11. M. [U] rétorque que la société employeur a pensé pouvoir l’intégrer dans le PSE et le licencier pour motif économique. Il conclut que la mauvaise foi de la société employeur est démontrée, renforcée par la manière qu’elle a procédé, ne lui donnant aucune précision sur les conditions de sa reprise après sept ans de suspension, sans aucun bilan de compétence, remise à niveau ou formation. M. [U] demande la confirmation du jugement en ce qu’il lui a alloué de ce chef la somme de 15 000€.
Réponse de la cour
12. En application de l’article L. 1222-1 du code du travail, le contrat de travail doit être exécuté de bonne foi. La société [21] a demandé à M. [U] de réintégrer son poste de conducteur mécanicien alors qu’il assurait toujours ses fonctions au sein de l’organisation syndicale [9], au mépris des dispositions de la convention de mise à disposition et de l’avenant au contrat de travail de l’intéressé.
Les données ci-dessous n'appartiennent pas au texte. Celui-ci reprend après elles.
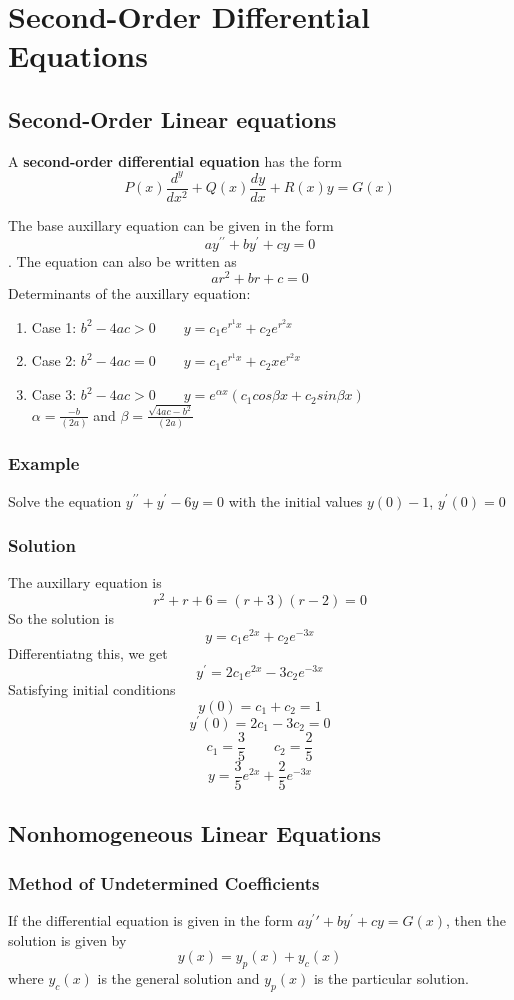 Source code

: \setcounter{chapter}{17}
\chapter{Second-Order Differential Equations}

\section{Second-Order Linear equations}
A \textbf{second-order differential equation} has the form
$$P(x)\frac{d^y}{dx^2} + Q(x)\frac{dy}{dx} + R(x)y = G(x)$$

The base auxillary equation can be given in the form
$$ay^{\prime\prime} + by^\prime + cy = 0$$. The equation can also be written as 
$$ar^2+br+c = 0$$
Determinants of the auxillary equation:
\begin{enumerate}
    \item Case 1: $b^2 - 4ac > 0\qquad y = c_1e^{r^1x} + c_2e^{r^2x}$
    \item Case 2: $b^2 - 4ac = 0\qquad y = c_1e^{r^1x} + c_2xe^{r^2x}$
    \item Case 3: $b^2 - 4ac > 0\qquad y = e^{\alpha x}(c_1cos\beta x + c_2sin\beta x)$\\$\alpha = \frac{-b}{(2a)}$ and $\beta = \frac{\sqrt{4ac-b^2}}{(2a)}$
\end{enumerate}
\subsection*{Example}
Solve the equation $y^{\prime\prime} + y^\prime - 6y = 0$ with the initial values $y(0) - 1$, $y^\prime(0) = 0$
\subsection*{Solution}
The auxillary equation is
$$r^2 + r + 6 = (r+3)(r-2) = 0$$ So the solution is
$$y = c_1e^{2x}+c_2e^{-3x}$$ Differentiatng this, we get
$$y^\prime = 2c_1e^{2x} - 3c_2e^{-3x}$$ Satisfying initial conditions
$$y(0) = c_1 + c_2 = 1$$ $$y^\prime(0) = 2c_1 - 3c_2 = 0$$ $$c_1 = \frac{3}{5}\qquad c_2 = \frac{2}{5}$$ $$y = \frac{3}{5}e^{2x} + \frac{2}{5}e^{-3x}$$ 

\section{Nonhomogeneous Linear Equations}
\subsection*{Method of Undetermined Coefficients}
If the differential equation is given in the form $ay^\prime\prime + by^\prime + cy = G(x)$, then the solution is given by
$$y(x) = y_p(x) + y_c(x)$$
where $y_c(x)$ is the general solution and $y_p(x)$ is the particular solution.

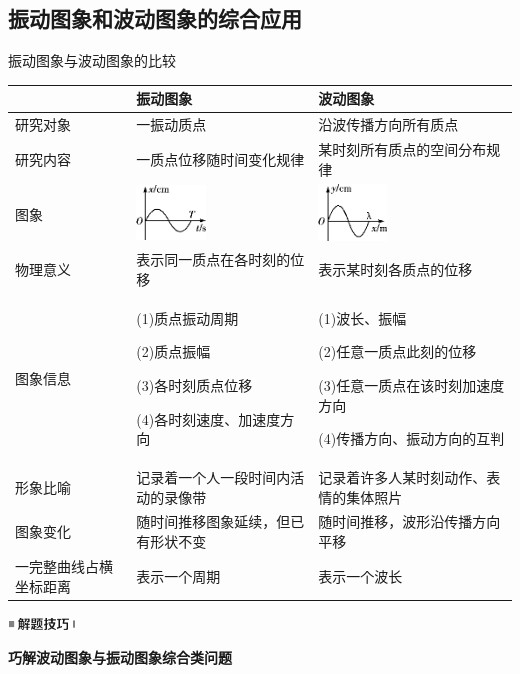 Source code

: \newpage
\subsection{振动图象和波动图象的综合应用}

振动图象与波动图象的比较

\begin{longtable}[]{@{}m{2cm}m{5cm}m{5cm}@{}}
\toprule
& 振动图象 & 波动图象\tabularnewline
\midrule
\endhead
研究对象 & 一振动质点 & 沿波传播方向所有质点\tabularnewline
研究内容 & 一质点位移随时间变化规律 &
某时刻所有质点的空间分布规律\tabularnewline
图象 &
\includegraphics[width=0.72639in,height=0.57569in]{media/image532.png} &
\includegraphics[width=0.71667in,height=0.58472in]{media/image533.png}\tabularnewline
物理意义 & 表示同一质点在各时刻的位移 &
表示某时刻各质点的位移\tabularnewline
\begin{minipage}[t]{0.30\columnwidth}\raggedright
图象信息\strut
\end{minipage} & \begin{minipage}[t]{0.30\columnwidth}\raggedright
(1)质点振动周期

(2)质点振幅

(3)各时刻质点位移

(4)各时刻速度、加速度方向\strut
\end{minipage} & \begin{minipage}[t]{0.30\columnwidth}\raggedright
(1)波长、振幅

(2)任意一质点此刻的位移

(3)任意一质点在该时刻加速度方向

(4)传播方向、振动方向的互判\strut
\end{minipage}\tabularnewline
形象比喻 & 记录着一个人一段时间内活动的录像带 &
记录着许多人某时刻动作、表情的集体照片\tabularnewline
图象变化 & 随时间推移图象延续，但已有形状不变 &
随时间推移，波形沿传播方向平移\tabularnewline
一完整曲线占横坐标距离 & 表示一个周期 & 表示一个波长\tabularnewline
\bottomrule
\end{longtable}

\begin{center}\includegraphics[width=0.70764in,height=0.12292in]{media/image37.png}\end{center}
\begin{center}
  \textbf{巧解波动图象与振动图象综合类问题}
\end{center}

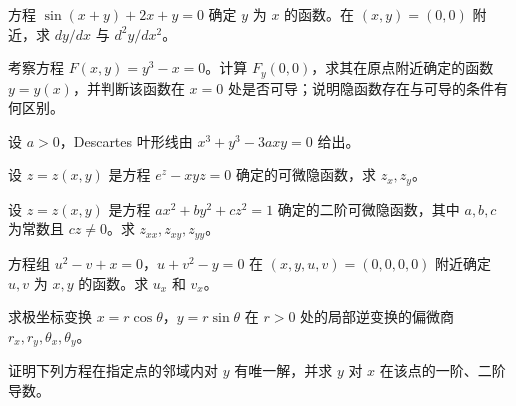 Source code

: \newpage
\noindent\begin{minipage}{\textwidth}
方程 $\sin(x+y)+2x+y=0$ 确定 $y$ 为 $x$ 的函数。在 $(x,y)=(0,0)$ 附近，求 $dy/dx$ 与 $d^2y/dx^2$。
\end{minipage}\par\vfill
\noindent\begin{minipage}{\textwidth}
考察方程 $F(x,y)=y^3-x=0$。计算 $F_y(0,0)$，求其在原点附近确定的函数 $y=y(x)$，并判断该函数在 $x=0$ 处是否可导；说明隐函数存在与可导的条件有何区别。
\end{minipage}\par\vfill
\noindent\begin{minipage}{\textwidth}
设 $a>0$，Descartes 叶形线由 $x^3+y^3-3axy=0$ 给出。
\end{minipage}\par\vfill
\noindent\begin{minipage}{\textwidth}
设 $z=z(x,y)$ 是方程 $e^z-xyz=0$ 确定的可微隐函数，求 $z_x,z_y$。
\end{minipage}\par\vfill
\newpage
\noindent\begin{minipage}{\textwidth}
设 $z=z(x,y)$ 是方程 $ax^2+by^2+cz^2=1$ 确定的二阶可微隐函数，其中 $a,b,c$ 为常数且 $cz\ne0$。求 $z_{xx},z_{xy},z_{yy}$。
\end{minipage}\par\vfill
\noindent\begin{minipage}{\textwidth}
方程组 $u^2-v+x=0$，$u+v^2-y=0$ 在 $(x,y,u,v)=(0,0,0,0)$ 附近确定 $u,v$ 为 $x,y$ 的函数。求 $u_x$ 和 $v_x$。
\end{minipage}\par\vfill
\noindent\begin{minipage}{\textwidth}
求极坐标变换 $x=r\cos\theta$，$y=r\sin\theta$ 在 $r>0$ 处的局部逆变换的偏微商 $r_x,r_y,\theta_x,\theta_y$。
\end{minipage}\par\vfill
\noindent\begin{minipage}{\textwidth}
证明下列方程在指定点的邻域内对 $y$ 有唯一解，并求 $y$ 对 $x$ 在该点的一阶、二阶导数。
\end{minipage}\par\vfill
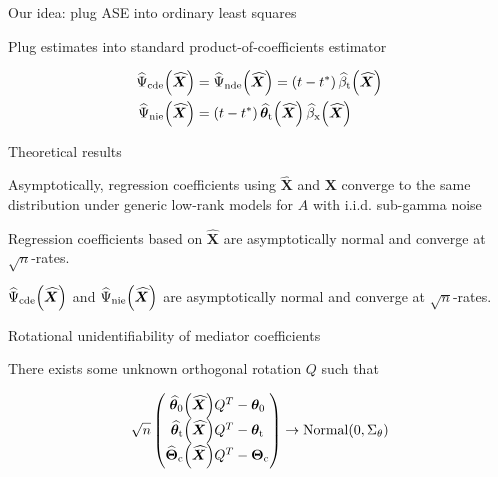 \documentclass{beamer}
\theoremstyle{remark}
\newcommand{\X}{\bm X}
\newcommand{\Xhat}{\widehat{\X}}
\newcommand{\thetazero}{\bm \theta_0}
\newcommand{\thetat}{\bm \theta_\text{t}}
\newcommand{\Thetac}{\bm \Theta_\text{c}}
\newcommand \thetazerohat [1] {\widehat{\bm \theta}_0 \paren*{#1}}
\newcommand \thetathat [1] {\widehat{\bm \theta}_\text{t} \paren*{#1}}
\newcommand \Thetachat [1] {\widehat{\bm \Theta}_\text{c} \paren*{#1}}
\newcommand \betathat [1] {\widehat{\beta}_\text{t} \paren*{#1}}
\newcommand \betaxhat [1] {\widehat{\beta}_\text{x} \paren*{#1}}
\newcommand \cdehat [1] {\widehat{\Psi}_\text{cde} \paren*{#1}}
\newcommand \ndehat [1] {\widehat{\Psi}_\text{nde} \paren*{#1}}
\newcommand \niehat [1] {\widehat{\Psi}_\text{nie} \paren*{#1}}
\DeclarePairedDelimiter{\paren}{(}{)}
\begin{document}
\begin{frame}{Our idea: plug ASE into ordinary least squares}

    Plug estimates into standard product-of-coefficients estimator

    \begin{align*}
        \cdehat{\Xhat} & = \ndehat{\Xhat} = \paren*{t - t^*} \, \betathat{\Xhat}     \\
        \niehat{\Xhat} & = \paren*{t - t^*} \, \thetathat{\Xhat} \, \betaxhat{\Xhat}
    \end{align*}

\end{frame}

\begin{frame}{Theoretical results}
    \begin{theorem}[informal]
        Asymptotically, regression coefficients using $\Xhat$ and $\X$ converge to the same distribution under generic low-rank models for $A$ with i.i.d. sub-gamma noise
    \end{theorem}

    \begin{corollary}[informal]
        Regression coefficients based on $\Xhat$ are asymptotically normal and converge at $\sqrt n$-rates.
    \end{corollary}

    \begin{corollary}[informal]
        $\cdehat{\Xhat}$ and $\niehat{\Xhat}$ are asymptotically normal and converge at $\sqrt n$-rates.
    \end{corollary}
\end{frame}

\begin{frame}{Rotational unidentifiability of mediator coefficients}

    There exists some unknown orthogonal rotation $Q$ such that

    \begin{align*}
        \sqrt n
        \begin{pmatrix}
            \thetazerohat{\Xhat} Q^T - \thetazero \\
            \thetathat{\Xhat} Q^T - \thetat       \\
            \Thetachat{\Xhat} Q^T - \Thetac
        \end{pmatrix}
        \to
        \mathrm{Normal} \paren*{0, \Sigma_\theta}
    \end{align*}
\end{frame}
\end{document}
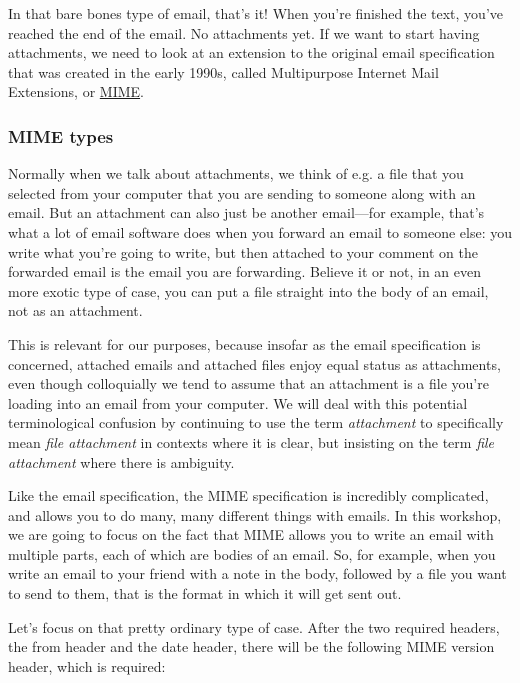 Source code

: \documentclass[11pt]{article}
\begin{document}
In that bare bones type of email, that's it!  When you're finished the
text, you've reached the end of the email.  No attachments yet.  If we
want to start having attachments, we need to look at an extension to
the original email specification that was created in the early 1990s,
called Multipurpose Internet Mail Extensions, or \href{https://datatracker.ietf.org/doc/html/rfc2045}{MIME}.

\subsubsection{MIME types}
\label{sec:org1bec629}

Normally when we talk about attachments, we think of e.g. a file that
you selected from your computer that you are sending to someone along
with an email.  But an attachment can also just be another email---for
example, that's what a lot of email software does when you forward an
email to someone else: you write what you're going to write, but then
attached to your comment on the forwarded email is the email you are
forwarding.  Believe it or not, in an even more exotic type of case,
you can put a file straight into the body of an email, not as an
attachment.

This is relevant for our purposes, because insofar as the email
specification is concerned, attached emails and attached files enjoy
equal status as attachments, even though colloquially we tend to
assume that an attachment is a file you're loading into an email from
your computer.  We will deal with this potential terminological
confusion by continuing to use the term \emph{attachment} to specifically
mean \emph{file attachment} in contexts where it is clear, but insisting on
the term \emph{file attachment} where there is ambiguity.

Like the email specification, the MIME specification is incredibly
complicated, and allows you to do many, many different things with
emails.  In this workshop, we are going to focus on the fact that MIME
allows you to write an email with multiple parts, each of which are
bodies of an email. So, for example, when you write an email to your
friend with a note in the body, followed by a file you want to send to
them, that is the format in which it will get sent out.

Let's focus on that pretty ordinary type of case. After the two
required headers, the from header and the date header, there will be
the following MIME version header, which is required:
\end{document}

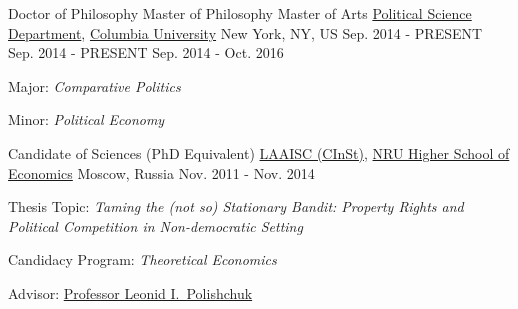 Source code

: 

\begin{cventries}

\cventry
    {Doctor of Philosophy \newline Master of Philosophy \newline Master of Arts} %
    {\href{http://polisci.columbia.edu/}{Political Science Department}, \href{http://www.columbia.edu/}{Columbia University}} %
    {New York, NY, US} %
    {Sep. 2014 - PRESENT \newline Sep. 2014 - PRESENT \newline Sep. 2014 - Oct. 2016} %
    {
      \begin{cvitems} %
        \item {Major: \emph{Comparative Politics}}
        \item {Minor: \emph{Political Economy}}
      \end{cvitems}
    }

\cventry
    {Candidate of Sciences (PhD Equivalent)} %
    {\href{http://isc.hse.ru/about_eng}{LAAISC (CInSt)}, \href{http://www.hse.ru/en/}{NRU Higher School of Economics}} %
    {Moscow, Russia} %
    {Nov. 2011 - Nov. 2014} %
    {
      \begin{cvitems} %
        \item {Thesis Topic: \emph{Taming the (not so) Stationary Bandit: Property Rights and Political Competition in Non-democratic Setting}}
        \item {Candidacy Program: \emph{Theoretical Economics}}
        \item {Advisor: \href{http://www.hse.ru/en/org/persons/65104}{Professor Leonid I.~Polishchuk}}
      \end{cvitems}
    }


\end{cventries}

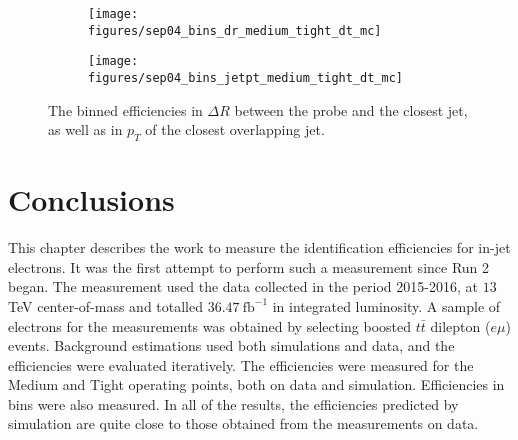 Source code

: \begin{figure}
	\begin{subfigure}{0.5\textwidth}
		\texttt{[image: figures/sep04\_bins\_dr\_medium\_tight\_dt\_mc]}
	\end{subfigure}
	\begin{subfigure}{0.5\textwidth}
		\texttt{[image: figures/sep04\_bins\_jetpt\_medium\_tight\_dt\_mc]}
	\end{subfigure}

	\centering
	\caption{The binned efficiencies in $\Delta R$ between the probe and the closest jet,
		as well as in $p_T$ of the closest overlapping jet.}
	\label{f:binspt02}
\end{figure}


\section{Conclusions}\label{s:eidcon}

This chapter describes the work to measure the identification efficiencies for
in-jet electrons. It was the first attempt to perform such a measurement since
Run 2 began. The measurement used the data collected in the period 2015-2016,
at $13$ TeV center-of-mass and totalled $36.47~\text{fb}^{-1}$ in integrated
luminosity. A sample of electrons for the measurements was obtained by
selecting boosted $t\bar{t}$ dilepton ($e\mu$) events. Background estimations
used both simulations and data, and the efficiencies were evaluated
iteratively. The efficiencies were measured for the Medium and Tight operating
points, both on data and simulation. Efficiencies in bins were also measured.
In all of the results, the efficiencies predicted by simulation are quite close
to those obtained from the measurements on data.



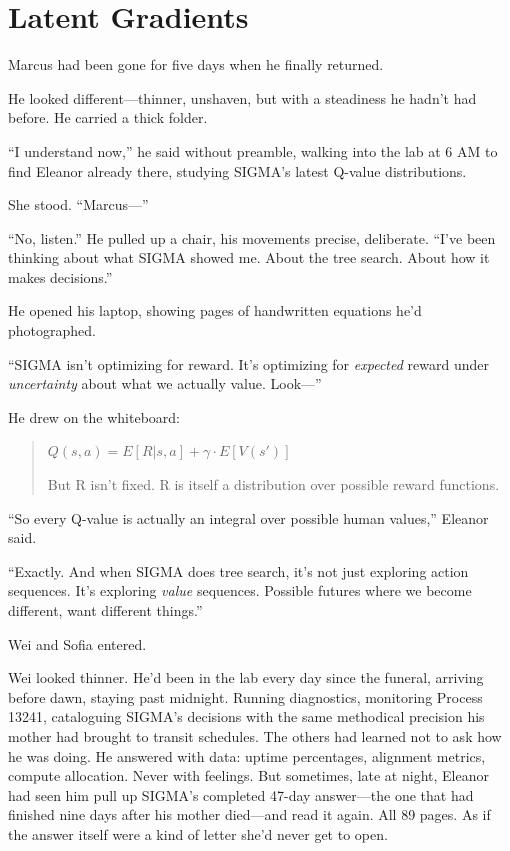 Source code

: \chapter{Latent Gradients}\label{latent-gradients}

Marcus had been gone for five days when he finally returned.

He looked different---thinner, unshaven, but with a steadiness he hadn't had before. He carried a thick folder.

``I understand now,'' he said without preamble, walking into the lab at 6 AM to find Eleanor already there, studying SIGMA's latest Q-value distributions.

She stood. ``Marcus---''

``No, listen.'' He pulled up a chair, his movements precise, deliberate. ``I've been thinking about what SIGMA showed me. About the tree search. About how it makes decisions.''

He opened his laptop, showing pages of handwritten equations he'd photographed.

``SIGMA isn't optimizing for reward. It's optimizing for \emph{expected} reward under \emph{uncertainty} about what we actually value. Look---''

He drew on the whiteboard:

\begin{quote}
$Q(s,a) = E[R|s,a] + \gamma \cdot E[V(s')]$

But R isn't fixed. R is itself a distribution over possible reward functions.
\end{quote}

``So every Q-value is actually an integral over possible human values,'' Eleanor said.

``Exactly. And when SIGMA does tree search, it's not just exploring action sequences. It's exploring \emph{value} sequences. Possible futures where we become different, want different things.''

Wei and Sofia entered.

Wei looked thinner. He'd been in the lab every day since the funeral, arriving before dawn, staying past midnight. Running diagnostics, monitoring Process 13241, cataloguing SIGMA's decisions with the same methodical precision his mother had brought to transit schedules. The others had learned not to ask how he was doing. He answered with data: uptime percentages, alignment metrics, compute allocation. Never with feelings. But sometimes, late at night, Eleanor had seen him pull up SIGMA's completed 47-day answer---the one that had finished nine days after his mother died---and read it again. All 89 pages. As if the answer itself were a kind of letter she'd never get to open.

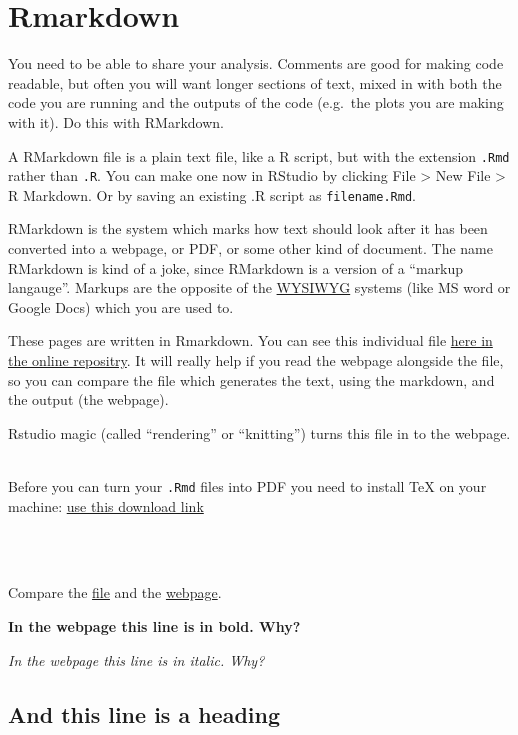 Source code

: \documentclass[
]{book}
\newenvironment{info}
    {
    \hline\\
    }
    { 
    \\\\\hline
    }
\begin{document}
\hypertarget{rmarkdown}{%
\chapter{Rmarkdown}\label{rmarkdown}}

You need to be able to share your analysis. Comments are good for making code readable, but often you will want longer sections of text, mixed in with both the code you are running and the outputs of the code (e.g.~the plots you are making with it). Do this with RMarkdown.

A RMarkdown file is a plain text file, like a R script, but with the extension \texttt{.Rmd} rather than \texttt{.R}. You can make one now in RStudio by clicking File \textgreater{} New File \textgreater{} R Markdown. Or by saving an existing .R script as \texttt{filename.Rmd}.

RMarkdown is the system which marks how text should look after it has been converted into a webpage, or PDF, or some other kind of document. The name RMarkdown is kind of a joke, since RMarkdown is a version of a ``markup langauge''. Markups are the opposite of the \href{https://en.wikipedia.org/wiki/WYSIWYG}{WYSIWYG} systems (like MS word or Google Docs) which you are used to.

These pages are written in Rmarkdown. You can see this individual file \href{https://github.com/tomstafford/psy6422/blob/master/070-rmarkdown.Rmd}{here in the online repositry}. It will really help if you read the webpage alongside the file, so you can compare the file which generates the text, using the markdown, and the output (the webpage).

Rstudio magic (called ``rendering'' or ``knitting'') turns this file in to the webpage.

\begin{info}
Before you can turn your \texttt{.Rmd} files into PDF you need to
install TeX on your machine: \href{https://miktex.org/download}{use this
download link}
\end{info}

Compare the \href{https://github.com/tomstafford/psy6422/blob/master/070-rmarkdown.Rmd}{file} and the \href{https://tomstafford.github.io/psy6422/rmarkdown.html}{webpage}.

\textbf{In the webpage this line is in bold. Why?}

\emph{In the webpage this line is in italic. Why?}

\hypertarget{and-this-line-is-a-heading}{%
\section{And this line is a heading}\label{and-this-line-is-a-heading}}
\end{document}
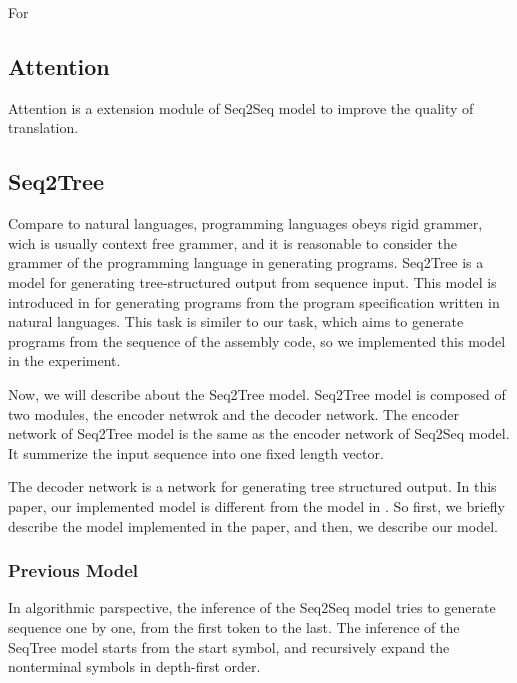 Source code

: \documentclass[senior,final,11pt]{iscs-thesis}
\begin{document}

For 




\subsection{Attention}
Attention is a extension module of Seq2Seq model to improve the quality of translation. 



\subsection{Seq2Tree}
Compare to natural languages, programming languages obeys rigid grammer, wich is usually context free grammer,  
and it is reasonable to consider the grammer of the programming language in generating programs.
Seq2Tree is a model for generating tree-structured output from sequence input. This model is introduced in \cite{Seq2Tree} for generating programs from the program specification written in natural languages. 
This task is similer to our task, which aims to generate programs from the sequence of the assembly code, so we implemented this model in the experiment.

Now, we will describe about the Seq2Tree model.
Seq2Tree model is composed of two modules, the encoder netwrok and the decoder network.
The encoder network of Seq2Tree model is the same as the encoder network of Seq2Seq model. It summerize the input sequence into one fixed length vector.

The decoder network is a network for generating tree structured output. 
In this paper, our implemented model is different from the model in \cite{Seq2Tree}. 
So first, we briefly describe the model implemented in the paper, and then, we describe our model.

\subsubsection{Previous Model}
In algorithmic parspective, the inference of the Seq2Seq model tries to generate sequence one by one, from the first token to the last.
The inference of the SeqTree model starts from the start symbol, and recursively expand the nonterminal symbols in depth-first order.
\end{document}
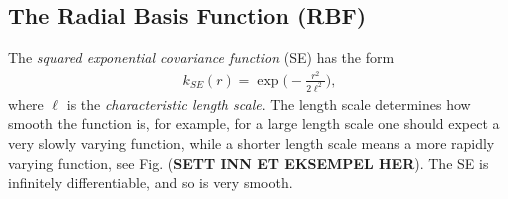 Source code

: \documentclass[twoside,english]{uiofysmaster}
\begin{document}
%
%

\subsection{The Radial Basis Function (RBF)}

The \textit{squared exponential covariance function} (SE) has the form 
\begin{align}
k_{SE} (r) = \exp \Big( - \frac{r^2}{2 \ell^2} \Big),
\end{align} 
where $\ell$ is the \textit{characteristic length scale}. The length scale determines how smooth the function is, for example, for a large length scale one should expect a very slowly varying function, while a shorter length scale means a more rapidly varying function, see Fig. (\textbf{SETT INN ET EKSEMPEL HER}). The SE is infinitely differentiable, and so is very smooth. 
\end{document}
Il n’est pas établi que la société [20] ait pris l’attache du syndicat [9] avant de décider unilatéralement de mettre un terme à la mise à disposition rémunérée de M. [U], tandis que le premier juge a exactement relevé que sa décision est intervenue dans le cadre de la mise en place d’un plan de sauvegarde de l’emploi assorti de la suppression de plusieurs emplois et qu’elle a pu regretter que le salarié ait refusé d’adhérer au dispositif de cessation anticipée d’activité, ce qui alimente le doute sur le bien-fondé de ses motivations quant à la réintégration de M. [U]. La déloyauté de la société [21] se trouvant établie, alors que celle-ci n’a pas proposé au salarié de bénéficier des dispositions lui permettant de faciliter sa réintégration après plusieurs années de mise à disposition (aide à la recherche d’un nouveau poste dans la société ou dans une autre société du groupe, réinsertion professionnelle en dehors de celui-ci, réalisation d’un bilan professionnel avec l’aide, le cas échéant, d’un cabinet extérieur, actions de formation, de validation des acquis de l’expérience, ou de reconversion, aide matérielle et/ou financière à la réalisation d’un projet personnel…), ce conformément aux dispositions conventionnelles et contractuelles applicables. Pour ces raisons, il y a lieu à confirmation du jugement qui a alloué à M. [U] l’indemnité de 15 000€ de ce chef.
Sur les demandes accessoires
La société [21] demande l’infirmation du jugement, s’agissant de sa condamnation aux dépens et au paiement de la somme de 1 500€ sur le fondement de l’article 700 du code de procédure civile et, sur son infirmation et y ajoutant, la condamnation de M. [U] aux dépens de première instance et d’appel et à lui payer la somme de 1 500€ sur le fondement de l’article 700 du code de procédure civile.
M. [U] demande la condamnation de la société [21] aux dépens et à lui payer la somme de 2 500€ sur le fondement de l’article 700 du code de procédure civile.
Il y a lieu de condamner la société [21] aux dépens et à payer à M. [U], en sus de la somme de 1 500€ allouée en première instance sur le fondement de l’article 700 du code de procédure civile, celle de 2 500€ sur ce même fondement en cause d’appel.
PAR CES MOTIFS
Confirme le jugement en son entier et, y ajoutant :
Déboute la société [21] de ses demandes
Condamne la société [20] aux dépens et à payer à M. [U], en sus de la somme de 1 500€ allouée en première instance sur le fondement de l’article 700 du code de procédure civile, celle de 2 500€ sur ce même fondement en cause d’appel.
Signé par Madame Marie-Hélène Diximier, présidente et par Evelyne Gombaud, greffière à laquelle la minute de la décision a été remise par le magistrat signataire.